### Instructions for the task
Every line in the data below that has the word "section" should be returned.

Source texts of formatted documents:
"""

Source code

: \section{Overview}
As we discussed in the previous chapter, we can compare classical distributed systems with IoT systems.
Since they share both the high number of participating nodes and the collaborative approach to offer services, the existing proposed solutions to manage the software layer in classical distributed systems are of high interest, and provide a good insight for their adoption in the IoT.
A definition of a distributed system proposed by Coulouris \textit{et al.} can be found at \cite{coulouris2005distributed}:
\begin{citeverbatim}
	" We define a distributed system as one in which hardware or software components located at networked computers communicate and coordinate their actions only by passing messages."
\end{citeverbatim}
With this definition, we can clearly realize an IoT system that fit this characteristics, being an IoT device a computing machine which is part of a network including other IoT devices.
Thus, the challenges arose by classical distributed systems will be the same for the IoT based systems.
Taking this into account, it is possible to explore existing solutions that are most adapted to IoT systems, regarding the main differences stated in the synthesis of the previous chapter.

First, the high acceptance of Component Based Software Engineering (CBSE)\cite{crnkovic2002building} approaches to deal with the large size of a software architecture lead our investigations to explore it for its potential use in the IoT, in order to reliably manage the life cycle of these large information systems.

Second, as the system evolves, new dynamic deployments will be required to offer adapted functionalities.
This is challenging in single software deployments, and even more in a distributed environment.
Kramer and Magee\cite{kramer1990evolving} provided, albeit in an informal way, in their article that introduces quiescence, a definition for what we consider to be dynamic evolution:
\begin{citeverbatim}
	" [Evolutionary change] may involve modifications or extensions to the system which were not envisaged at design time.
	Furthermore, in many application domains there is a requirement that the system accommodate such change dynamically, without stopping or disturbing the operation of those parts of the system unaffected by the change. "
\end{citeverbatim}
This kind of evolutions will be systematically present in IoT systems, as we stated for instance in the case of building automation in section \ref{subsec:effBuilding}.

"""

### Response for this exercise
: \section{Overview}
This kind of evolutions will be systematically present in IoT systems, as we stated for instance in the case of building automation in section \ref{subsec:effBuilding}.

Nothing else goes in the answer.